::: Given records :::

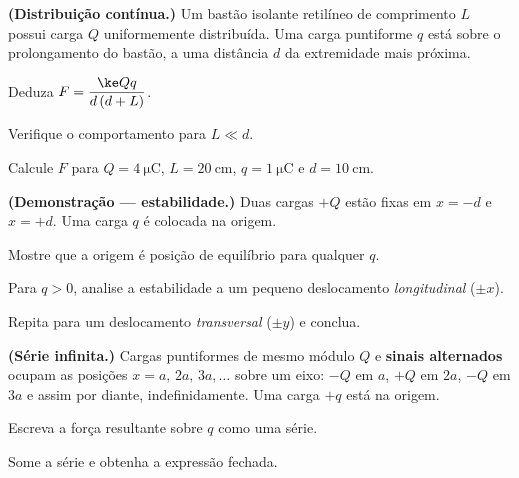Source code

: \begin{questao}[4]{}

\textbf{(Distribuição contínua.)} Um bastão isolante retilíneo de comprimento
$L$ possui carga $Q$ uniformemente distribuída. Uma carga puntiforme $q$ está
sobre o prolongamento do bastão, a uma distância $d$ da extremidade mais
próxima.
\begin{itensq}
\item Deduza $F=\dfrac{\ke Qq}{d\,(d+L)}$.
\item Verifique o comportamento para $L\ll d$.
\item Calcule $F$ para $Q=\SI{4}{\micro\coulomb}$, $L=\SI{20}{\centi\meter}$,
      $q=\SI{1}{\micro\coulomb}$ e $d=\SI{10}{\centi\meter}$.
\end{itensq}


\end{questao}
\begin{questao}[4]{}

\textbf{(Demonstração --- estabilidade.)} Duas cargas $+Q$ estão fixas em
$x=-d$ e $x=+d$. Uma carga $q$ é colocada na origem.
\begin{itensq}
\item Mostre que a origem é posição de equilíbrio para qualquer $q$.
\item Para $q>0$, analise a estabilidade a um pequeno deslocamento
      \emph{longitudinal} ($\pm x$).
\item Repita para um deslocamento \emph{transversal} ($\pm y$) e conclua.
\end{itensq}


\end{questao}
\begin{questao}[4]{}

\textbf{(Série infinita.)} Cargas puntiformes de mesmo módulo $Q$ e
\textbf{sinais alternados} ocupam as posições $x=a,\,2a,\,3a,\dots$ sobre um
eixo: $-Q$ em $a$, $+Q$ em $2a$, $-Q$ em $3a$ e assim por diante,
indefinidamente. Uma carga $+q$ está na origem.
\begin{itensq}
\item Escreva a força resultante sobre $q$ como uma série.
\item Some a série e obtenha a expressão fechada.
\end{itensq}


\end{questao}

:::

> [Assigned task] In your copy of the data above, leave out the pictures and repeat everything else exactly.

> [Answer to this problem]
Source code

: \begin{questao}[4]{}

\textbf{(Distribuição contínua.)} Um bastão isolante retilíneo de comprimento
$L$ possui carga $Q$ uniformemente distribuída. Uma carga puntiforme $q$ está
sobre o prolongamento do bastão, a uma distância $d$ da extremidade mais
próxima.
\begin{itensq}
\item Deduza $F=\dfrac{\ke Qq}{d\,(d+L)}$.
\item Verifique o comportamento para $L\ll d$.
\item Calcule $F$ para $Q=\SI{4}{\micro\coulomb}$, $L=\SI{20}{\centi\meter}$,
      $q=\SI{1}{\micro\coulomb}$ e $d=\SI{10}{\centi\meter}$.
\end{itensq}


\end{questao}
\begin{questao}[4]{}

\textbf{(Demonstração --- estabilidade.)} Duas cargas $+Q$ estão fixas em
$x=-d$ e $x=+d$. Uma carga $q$ é colocada na origem.
\begin{itensq}
\item Mostre que a origem é posição de equilíbrio para qualquer $q$.
\item Para $q>0$, analise a estabilidade a um pequeno deslocamento
      \emph{longitudinal} ($\pm x$).
\item Repita para um deslocamento \emph{transversal} ($\pm y$) e conclua.
\end{itensq}


\end{questao}
\begin{questao}[4]{}

\textbf{(Série infinita.)} Cargas puntiformes de mesmo módulo $Q$ e
\textbf{sinais alternados} ocupam as posições $x=a,\,2a,\,3a,\dots$ sobre um
eixo: $-Q$ em $a$, $+Q$ em $2a$, $-Q$ em $3a$ e assim por diante,
indefinidamente. Uma carga $+q$ está na origem.
\begin{itensq}
\item Escreva a força resultante sobre $q$ como uma série.
\item Some a série e obtenha a expressão fechada.
\end{itensq}


\end{questao}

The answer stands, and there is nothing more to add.